Rapid Development and "Startup Mode": The development of Robo was a fast-paced, agile effort, likened to a "startup mode within a big company." They aimed to get the product in the hands of customers quickly to gather feedback. The rapid pace of change in the AI landscape presented significant challenges.
Challenges of LLMs: Quality, Hallucinations, and Non-Determinism: The inherent nature of large language models (LLMs) presents unique technical challenges. Brendan specifically mentions the issue of "hallucinations" and the non-deterministic nature of LLMs, meaning they don't always provide the same answer. This affects predictability and necessitates a shift towards more traditional ML development methods focused on quality sets and understanding hallucination rates. "LLMs are amazing reasoning engines, but... they're a little bit of a two-edged sword in that they're inherently non-deterministic systems, so they don't always say the same answer."

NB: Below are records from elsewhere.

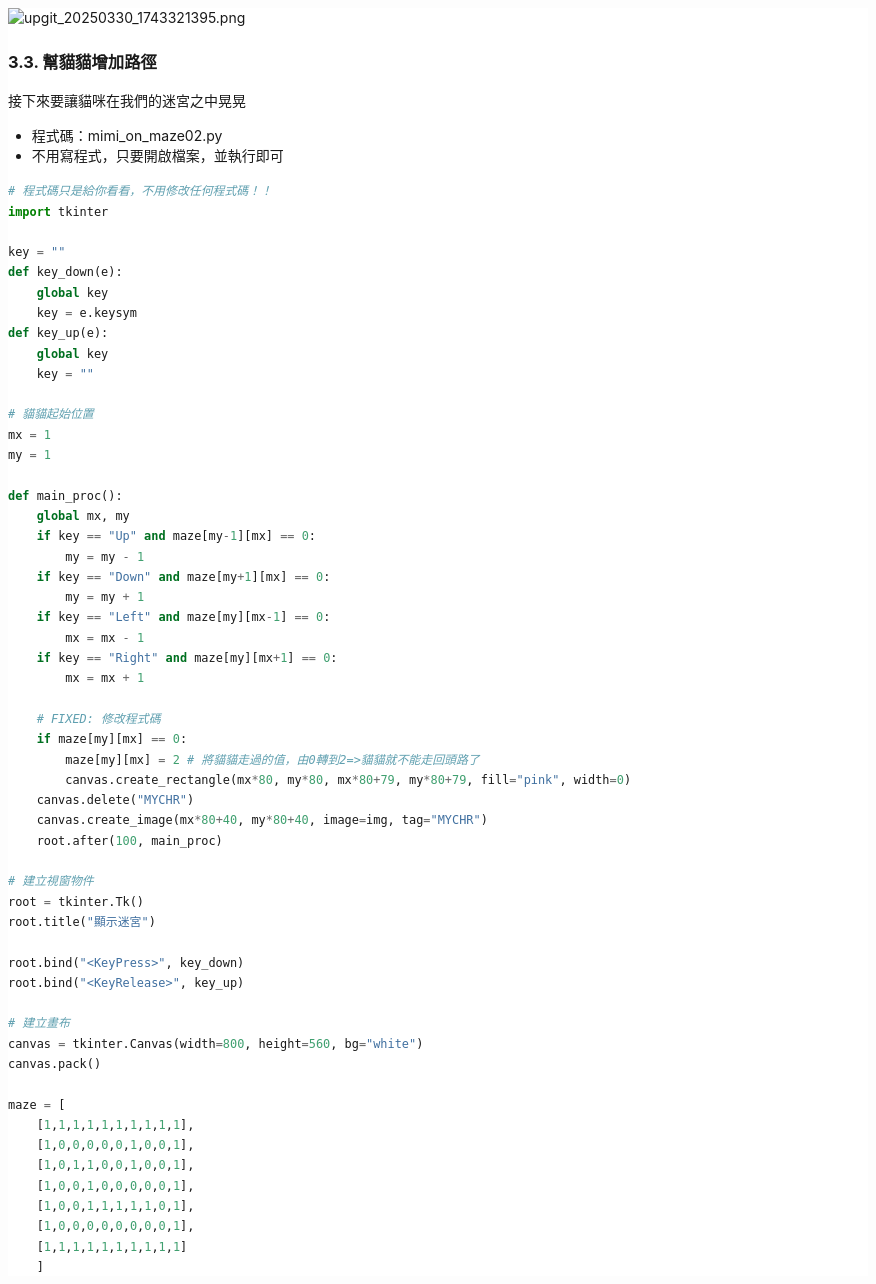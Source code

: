 ![upgit_20250330_1743321395.png](https://raw.githubusercontent.com/kcwc1029/obsidian-upgit-image/main/2025/03/upgit_20250330_1743321395.png)

### 3.3. 幫貓貓增加路徑

接下來要讓貓咪在我們的迷宮之中晃晃

-   程式碼：mimi_on_maze02.py
-   不用寫程式，只要開啟檔案，並執行即可

```python
# 程式碼只是給你看看，不用修改任何程式碼！！
import tkinter

key = ""
def key_down(e):
    global key
    key = e.keysym
def key_up(e):
    global key
    key = ""

# 貓貓起始位置
mx = 1
my = 1

def main_proc():
    global mx, my
    if key == "Up" and maze[my-1][mx] == 0:
        my = my - 1
    if key == "Down" and maze[my+1][mx] == 0:
        my = my + 1
    if key == "Left" and maze[my][mx-1] == 0:
        mx = mx - 1
    if key == "Right" and maze[my][mx+1] == 0:
        mx = mx + 1

    # FIXED: 修改程式碼
    if maze[my][mx] == 0:
        maze[my][mx] = 2 # 將貓貓走過的值，由0轉到2=>貓貓就不能走回頭路了
        canvas.create_rectangle(mx*80, my*80, mx*80+79, my*80+79, fill="pink", width=0)
    canvas.delete("MYCHR")
    canvas.create_image(mx*80+40, my*80+40, image=img, tag="MYCHR")
    root.after(100, main_proc)

# 建立視窗物件
root = tkinter.Tk()
root.title("顯示迷宮")

root.bind("<KeyPress>", key_down)
root.bind("<KeyRelease>", key_up)

# 建立畫布
canvas = tkinter.Canvas(width=800, height=560, bg="white")
canvas.pack()

maze = [
    [1,1,1,1,1,1,1,1,1,1],
    [1,0,0,0,0,0,1,0,0,1],
    [1,0,1,1,0,0,1,0,0,1],
    [1,0,0,1,0,0,0,0,0,1],
    [1,0,0,1,1,1,1,1,0,1],
    [1,0,0,0,0,0,0,0,0,1],
    [1,1,1,1,1,1,1,1,1,1]
    ]
```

Importance of AI Platforms and Internal Enablement: Atlassian is investing heavily in AI platforms (including search, ML platforms, and AI gateways) to empower all engineers within the company to build AI-powered features. The goal is to democratize AI development within Atlassian. "We very much want to...give AI or the ability to drive AI for every engineer within the company."

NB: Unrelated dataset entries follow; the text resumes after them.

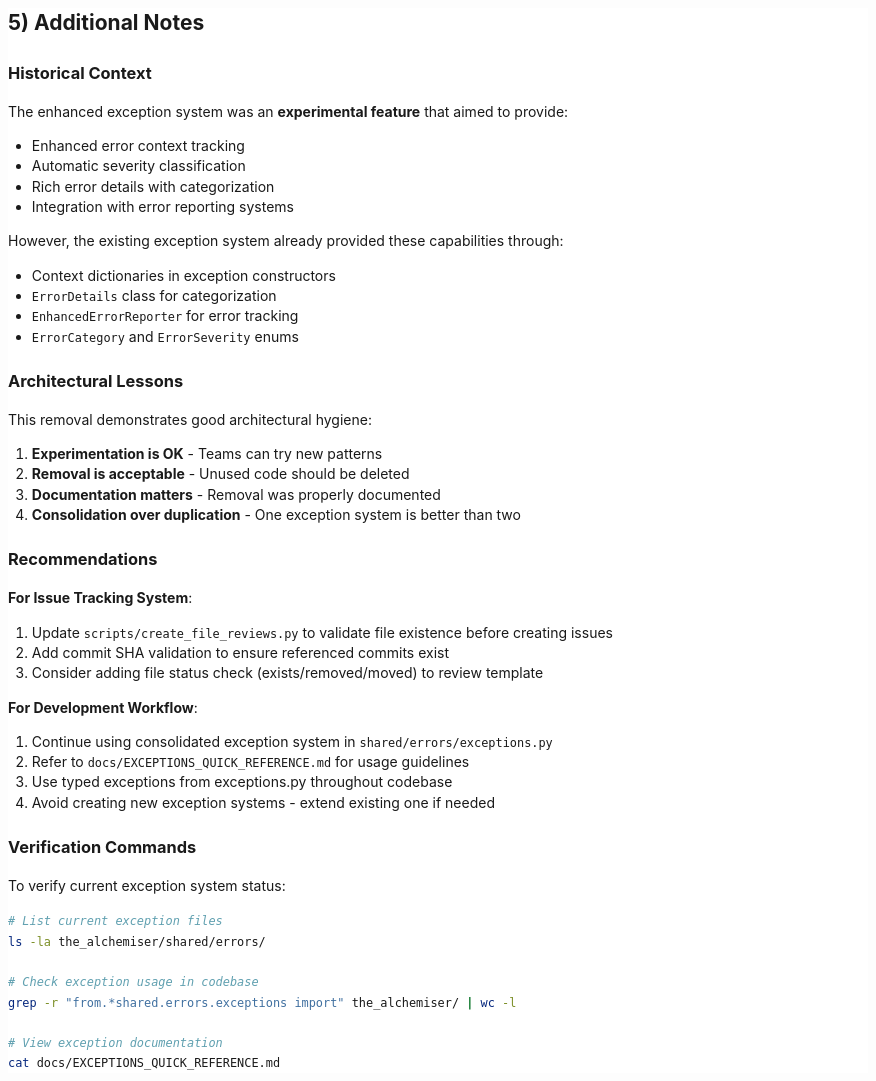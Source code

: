 
## 5) Additional Notes

### Historical Context

The enhanced exception system was an **experimental feature** that aimed to provide:
- Enhanced error context tracking
- Automatic severity classification  
- Rich error details with categorization
- Integration with error reporting systems

However, the existing exception system already provided these capabilities through:
- Context dictionaries in exception constructors
- `ErrorDetails` class for categorization
- `EnhancedErrorReporter` for error tracking
- `ErrorCategory` and `ErrorSeverity` enums

### Architectural Lessons

This removal demonstrates good architectural hygiene:

1. **Experimentation is OK** - Teams can try new patterns
2. **Removal is acceptable** - Unused code should be deleted
3. **Documentation matters** - Removal was properly documented
4. **Consolidation over duplication** - One exception system is better than two

### Recommendations

**For Issue Tracking System**:
1. Update `scripts/create_file_reviews.py` to validate file existence before creating issues
2. Add commit SHA validation to ensure referenced commits exist
3. Consider adding file status check (exists/removed/moved) to review template

**For Development Workflow**:
1. Continue using consolidated exception system in `shared/errors/exceptions.py`
2. Refer to `docs/EXCEPTIONS_QUICK_REFERENCE.md` for usage guidelines
3. Use typed exceptions from exceptions.py throughout codebase
4. Avoid creating new exception systems - extend existing one if needed

### Verification Commands

To verify current exception system status:

```bash
# List current exception files
ls -la the_alchemiser/shared/errors/

# Check exception usage in codebase  
grep -r "from.*shared.errors.exceptions import" the_alchemiser/ | wc -l

# View exception documentation
cat docs/EXCEPTIONS_QUICK_REFERENCE.md
```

Data security, compliance, and enterprise-grade considerations: Security and privacy are paramount, particularly for enterprise customers. Atlassian leverages its existing strong data protection practices and applies them to AI. This includes "zero data potential" policies for LLM providers and exploring isolated cloud environments. Brendan states, "In AI, we don't operate in any different way. It needs to respect the security and privacy kind of compliance existing that we have for all our enterprise customers."
Attracting Talent in India: Atlassian is actively scaling its engineering presence in India, and the company sees itself as an attractive employer due to its focus on building high-class engineering talent, providing opportunities for career growth, and enabling engineers to impact millions of users. Specific teams mentioned as having opportunities include the ML platform and search platform teams.
Key Quotes:
"AI, at least for me, is just another tool in our belt."

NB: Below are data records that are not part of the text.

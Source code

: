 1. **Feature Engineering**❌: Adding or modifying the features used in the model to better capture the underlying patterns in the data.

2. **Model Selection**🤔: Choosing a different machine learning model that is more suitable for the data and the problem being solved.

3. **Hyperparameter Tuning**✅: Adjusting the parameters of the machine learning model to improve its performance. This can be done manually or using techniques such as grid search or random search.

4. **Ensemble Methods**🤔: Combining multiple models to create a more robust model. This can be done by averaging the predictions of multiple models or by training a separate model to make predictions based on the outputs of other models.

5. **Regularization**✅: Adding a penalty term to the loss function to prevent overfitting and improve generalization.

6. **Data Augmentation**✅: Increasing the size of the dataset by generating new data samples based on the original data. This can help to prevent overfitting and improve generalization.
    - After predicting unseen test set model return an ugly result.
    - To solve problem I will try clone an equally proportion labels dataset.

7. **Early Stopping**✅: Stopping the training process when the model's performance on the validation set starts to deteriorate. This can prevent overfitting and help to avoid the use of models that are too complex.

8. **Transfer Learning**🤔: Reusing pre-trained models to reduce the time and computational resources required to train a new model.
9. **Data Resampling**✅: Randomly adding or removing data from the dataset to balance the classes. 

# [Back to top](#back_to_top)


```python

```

"You're driving and building the products to provide value to our customers using AI."
"It was a start-up mode within a big company, that's right."
"LLMs are amazing reasoning engines, but... they're a little bit of a two-edged sword in that they're inherently non-deterministic systems, so they don't always say the same answer."
"We very much want to...give AI or the ability to drive AI for every engineer within the company."
"In AI, we don't operate in any different way. It needs to respect the security, the privacy kind of compliance existing that we have for all our enterprise customers."
Implications:
Atlassian's commitment to AI is driven by a clear focus on practical applications and customer value.
The company is actively addressing the challenges of LLMs and investing in the infrastructure needed to scale AI development.
Data security and compliance are core considerations in Atlassian's AI strategy, reflecting the company's commitment to enterprise customers.
India is a key market for Atlassian's engineering talent acquisition and growth.